We investigated the interactive effects using a univariate GLM approach. For each brain volume, we specified a model with age, gender and scan slice thickness as covariates, main effects of group, genotype and birth weight, all second order interactions and the third order interaction (group × genotype × birth weight). Whereas power to detect third order interaction effects was admittedly limited in the current study, the presence of third order interactions would have significant implications and they were therefore included in the first step of the analytic procedure, for exploratory purposes. If the third order interaction was not significant, it was removed from the model in order to test the presence of second order interactions. If these did not approach significance, they were also dropped from the model in order to investigate main effects. If one or more of the second order interactions approached significance, it was further tested whether these were independent of other second order interactions in the model by dropping the other second order interactions, starting with the interaction with the largest p-value. If the amount of variance explained by the model (adjusted R2) increased when a second order interaction was removed, this interaction was considered a suppressor term and was not carried forward. As such, the final models reported include either all main effects (in order for the reader to appraise their separate effects), or all main effects and the remaining second or third order effects obtained after the model selection procedure described above. The results section explicitly describes the procedure for each result. We then ran a further multivariate GLM, to further investigate complex effects.

3. Results

3.1. Association results

Table 2 shows the genotype counts and allele counts per group. The SNP was not statistically associated with ADHD in this relatively small sample.

Table 2.

Genotyping results.

Controls (n = 64) ADHD (n = 58) p
XKR4
rs2939678
Genotype AA/AG/GGa 1/13/50 (0/10/41) 2/19/37 (1/15/21) .211b
Allele counts (A:G) 15:113 23:93 .080
Allele frequency (A:G) 11.7%:88.3% 19.8%:80.2%

ADHD = Attention-Deficit/Hyperactivity Disorder; XKR4 = XK-Kell blood group complex subunit-related family, member 4 gene.

a

Genotype frequencies in the subset with data on birthweight are given in parentheses; p-values refer to the full dataset.

b

Chi-square test should be interpreted with caution since frequency of the AA genotype was low.
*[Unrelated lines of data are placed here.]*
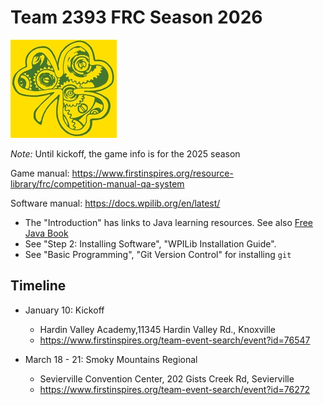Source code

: Team 2393 FRC Season 2026
=========================

![logo](logo.jpg)

*Note:* Until kickoff, the game info is for the 2025 season

Game manual: https://www.firstinspires.org/resource-library/frc/competition-manual-qa-system

Software manual: https://docs.wpilib.org/en/latest/

 * The "Introduction" has links to Java learning resources.
   See also [Free Java Book](https://greenteapress.com/wp/think-java-2e/)
 * See "Step 2: Installing Software", "WPILib Installation Guide".
 * See "Basic Programming", "Git Version Control" for installing `git`



Timeline
--------

 * January 10: Kickoff
   - Hardin Valley Academy,11345 Hardin Valley Rd., Knoxville
   - https://www.firstinspires.org/team-event-search/event?id=76547

 * March 18 - 21: Smoky Mountains Regional
   - Sevierville Convention Center, 202 Gists Creek Rd, Sevierville
   - https://www.firstinspires.org/team-event-search/event?id=76272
When dichotomized as A-carrier versus GG, p = .080.

3.2. Genotype by diagnostic group effects on full dataset

We found no interaction between XKR4-genotype and diagnostic group for any of the volumes tested (all p > .601). However, we found a main effect of XKR4-genotype on cerebellar white matter, both when the group by genotype interaction was included in the model (F(1,108) = 4.21, p = .040) and when it was dropped (F(1,109) = 4.30, p = .038; reduced to p = .064 with intracranial volume as an additional covariate). The GG genotype was associated with smaller cerebellar white matter volume across diagnostic groups (A-carriers, M(SD) = 50.2(8.1) ml; GG, M(SD) = 45.9(7.2) ml). There were no other main effects of XKR4-genotype (all p > .470).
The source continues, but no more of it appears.